(AVAILABLE RECORDS)

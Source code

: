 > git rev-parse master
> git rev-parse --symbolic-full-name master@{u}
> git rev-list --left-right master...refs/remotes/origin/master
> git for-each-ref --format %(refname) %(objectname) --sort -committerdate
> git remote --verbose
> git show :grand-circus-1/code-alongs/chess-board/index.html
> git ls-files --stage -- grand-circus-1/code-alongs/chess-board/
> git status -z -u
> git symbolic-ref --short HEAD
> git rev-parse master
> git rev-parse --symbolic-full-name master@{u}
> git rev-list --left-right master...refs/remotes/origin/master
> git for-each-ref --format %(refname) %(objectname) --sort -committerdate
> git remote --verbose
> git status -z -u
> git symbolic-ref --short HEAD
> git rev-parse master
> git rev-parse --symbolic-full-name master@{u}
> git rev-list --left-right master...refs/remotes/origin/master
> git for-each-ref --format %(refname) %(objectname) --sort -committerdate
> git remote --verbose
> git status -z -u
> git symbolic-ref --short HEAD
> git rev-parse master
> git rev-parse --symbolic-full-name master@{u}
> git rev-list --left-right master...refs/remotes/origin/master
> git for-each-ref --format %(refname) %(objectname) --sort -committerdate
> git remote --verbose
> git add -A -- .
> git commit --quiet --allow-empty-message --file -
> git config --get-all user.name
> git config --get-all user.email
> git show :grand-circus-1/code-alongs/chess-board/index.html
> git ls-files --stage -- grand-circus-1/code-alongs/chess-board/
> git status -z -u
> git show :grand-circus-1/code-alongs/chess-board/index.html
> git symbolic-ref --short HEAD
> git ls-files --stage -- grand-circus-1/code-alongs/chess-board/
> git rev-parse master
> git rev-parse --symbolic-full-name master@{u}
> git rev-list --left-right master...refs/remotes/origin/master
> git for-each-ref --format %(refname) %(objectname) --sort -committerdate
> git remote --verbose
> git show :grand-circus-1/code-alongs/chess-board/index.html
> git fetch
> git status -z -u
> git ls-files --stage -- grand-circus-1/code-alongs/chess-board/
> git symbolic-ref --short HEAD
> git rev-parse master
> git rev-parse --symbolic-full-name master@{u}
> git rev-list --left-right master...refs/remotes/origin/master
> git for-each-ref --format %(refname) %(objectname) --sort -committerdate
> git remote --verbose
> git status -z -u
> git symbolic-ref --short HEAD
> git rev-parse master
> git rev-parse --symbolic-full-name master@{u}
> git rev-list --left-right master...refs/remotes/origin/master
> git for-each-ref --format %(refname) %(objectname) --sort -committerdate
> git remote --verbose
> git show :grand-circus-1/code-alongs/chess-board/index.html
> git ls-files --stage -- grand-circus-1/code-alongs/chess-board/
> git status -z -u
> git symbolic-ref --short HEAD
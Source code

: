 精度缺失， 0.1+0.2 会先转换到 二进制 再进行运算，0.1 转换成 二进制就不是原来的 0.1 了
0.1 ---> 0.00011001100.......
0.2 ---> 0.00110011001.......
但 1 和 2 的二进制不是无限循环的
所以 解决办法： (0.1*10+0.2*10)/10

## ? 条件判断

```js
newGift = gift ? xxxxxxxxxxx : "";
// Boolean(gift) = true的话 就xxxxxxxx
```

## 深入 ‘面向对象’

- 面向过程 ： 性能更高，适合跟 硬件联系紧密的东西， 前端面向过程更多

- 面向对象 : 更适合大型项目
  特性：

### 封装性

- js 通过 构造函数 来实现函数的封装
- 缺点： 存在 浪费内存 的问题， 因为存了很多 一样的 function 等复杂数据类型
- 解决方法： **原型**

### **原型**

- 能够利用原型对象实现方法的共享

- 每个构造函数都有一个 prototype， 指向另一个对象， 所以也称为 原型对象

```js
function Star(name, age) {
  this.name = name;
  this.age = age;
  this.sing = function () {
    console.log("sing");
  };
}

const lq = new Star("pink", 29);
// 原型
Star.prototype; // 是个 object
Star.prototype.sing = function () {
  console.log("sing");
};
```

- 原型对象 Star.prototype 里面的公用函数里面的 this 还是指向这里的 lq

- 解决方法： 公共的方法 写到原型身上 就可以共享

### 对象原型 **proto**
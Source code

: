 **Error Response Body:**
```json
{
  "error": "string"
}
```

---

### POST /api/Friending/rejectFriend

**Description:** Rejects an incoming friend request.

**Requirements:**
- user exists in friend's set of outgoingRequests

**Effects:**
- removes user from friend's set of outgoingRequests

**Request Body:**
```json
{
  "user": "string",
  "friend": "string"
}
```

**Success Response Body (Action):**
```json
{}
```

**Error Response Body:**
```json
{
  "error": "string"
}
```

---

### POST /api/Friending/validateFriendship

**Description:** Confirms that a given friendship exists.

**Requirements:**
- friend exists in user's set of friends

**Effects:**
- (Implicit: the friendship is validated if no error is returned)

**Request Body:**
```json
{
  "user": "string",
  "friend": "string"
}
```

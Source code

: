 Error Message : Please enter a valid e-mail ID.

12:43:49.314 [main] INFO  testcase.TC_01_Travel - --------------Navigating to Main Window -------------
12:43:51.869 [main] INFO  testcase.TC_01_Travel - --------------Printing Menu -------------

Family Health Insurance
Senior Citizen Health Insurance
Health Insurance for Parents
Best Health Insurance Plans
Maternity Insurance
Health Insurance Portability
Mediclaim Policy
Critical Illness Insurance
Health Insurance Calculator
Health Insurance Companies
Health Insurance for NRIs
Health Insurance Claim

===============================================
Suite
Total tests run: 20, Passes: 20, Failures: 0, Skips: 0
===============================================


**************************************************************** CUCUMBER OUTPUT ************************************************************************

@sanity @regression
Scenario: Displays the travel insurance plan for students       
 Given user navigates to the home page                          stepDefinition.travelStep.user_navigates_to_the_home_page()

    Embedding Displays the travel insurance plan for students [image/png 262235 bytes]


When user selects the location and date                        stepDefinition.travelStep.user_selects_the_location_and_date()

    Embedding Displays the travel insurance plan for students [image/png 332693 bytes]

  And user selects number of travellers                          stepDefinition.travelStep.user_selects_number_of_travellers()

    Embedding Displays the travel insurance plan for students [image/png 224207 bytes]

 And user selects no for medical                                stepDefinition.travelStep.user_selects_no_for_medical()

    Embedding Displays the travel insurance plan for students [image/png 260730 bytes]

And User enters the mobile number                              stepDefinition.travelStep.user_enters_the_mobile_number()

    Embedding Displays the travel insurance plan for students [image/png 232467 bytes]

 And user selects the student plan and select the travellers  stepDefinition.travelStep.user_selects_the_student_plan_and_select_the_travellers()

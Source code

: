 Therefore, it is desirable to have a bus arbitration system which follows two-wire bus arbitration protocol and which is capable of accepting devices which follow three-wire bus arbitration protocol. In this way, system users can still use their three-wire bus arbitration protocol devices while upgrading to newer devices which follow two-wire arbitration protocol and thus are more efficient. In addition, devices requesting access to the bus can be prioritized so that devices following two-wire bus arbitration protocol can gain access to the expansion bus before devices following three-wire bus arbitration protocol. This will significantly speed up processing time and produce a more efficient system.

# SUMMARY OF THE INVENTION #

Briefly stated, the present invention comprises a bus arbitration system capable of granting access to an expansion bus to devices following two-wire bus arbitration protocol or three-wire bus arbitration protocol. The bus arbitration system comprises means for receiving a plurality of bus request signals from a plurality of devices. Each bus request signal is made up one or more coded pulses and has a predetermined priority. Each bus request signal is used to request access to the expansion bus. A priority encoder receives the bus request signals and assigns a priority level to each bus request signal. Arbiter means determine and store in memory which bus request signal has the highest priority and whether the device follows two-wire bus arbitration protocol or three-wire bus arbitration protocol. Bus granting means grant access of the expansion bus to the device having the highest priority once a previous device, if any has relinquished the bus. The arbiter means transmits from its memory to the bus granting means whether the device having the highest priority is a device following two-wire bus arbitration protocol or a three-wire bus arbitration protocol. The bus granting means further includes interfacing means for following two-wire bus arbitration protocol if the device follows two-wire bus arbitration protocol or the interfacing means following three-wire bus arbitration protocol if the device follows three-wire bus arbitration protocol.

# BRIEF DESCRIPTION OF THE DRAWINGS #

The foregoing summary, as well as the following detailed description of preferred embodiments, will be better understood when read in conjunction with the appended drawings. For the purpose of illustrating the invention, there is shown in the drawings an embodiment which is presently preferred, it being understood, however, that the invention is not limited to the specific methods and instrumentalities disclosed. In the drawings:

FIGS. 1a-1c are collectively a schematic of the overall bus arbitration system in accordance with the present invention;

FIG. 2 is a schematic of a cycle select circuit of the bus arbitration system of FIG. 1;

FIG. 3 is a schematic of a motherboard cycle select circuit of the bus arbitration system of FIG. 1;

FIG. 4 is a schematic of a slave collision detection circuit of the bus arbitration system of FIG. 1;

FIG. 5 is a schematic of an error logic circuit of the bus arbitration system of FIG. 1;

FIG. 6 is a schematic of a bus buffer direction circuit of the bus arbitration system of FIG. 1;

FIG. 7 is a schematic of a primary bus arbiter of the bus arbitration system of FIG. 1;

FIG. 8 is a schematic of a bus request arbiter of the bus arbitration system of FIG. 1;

(End AVAILABLE RECORDS)

■ EXERCISE GOAL
Take every line of the material that contains the word "config", and copy it.

■ TASK RESPONSE
> git config --get-all user.name
> git config --get-all user.email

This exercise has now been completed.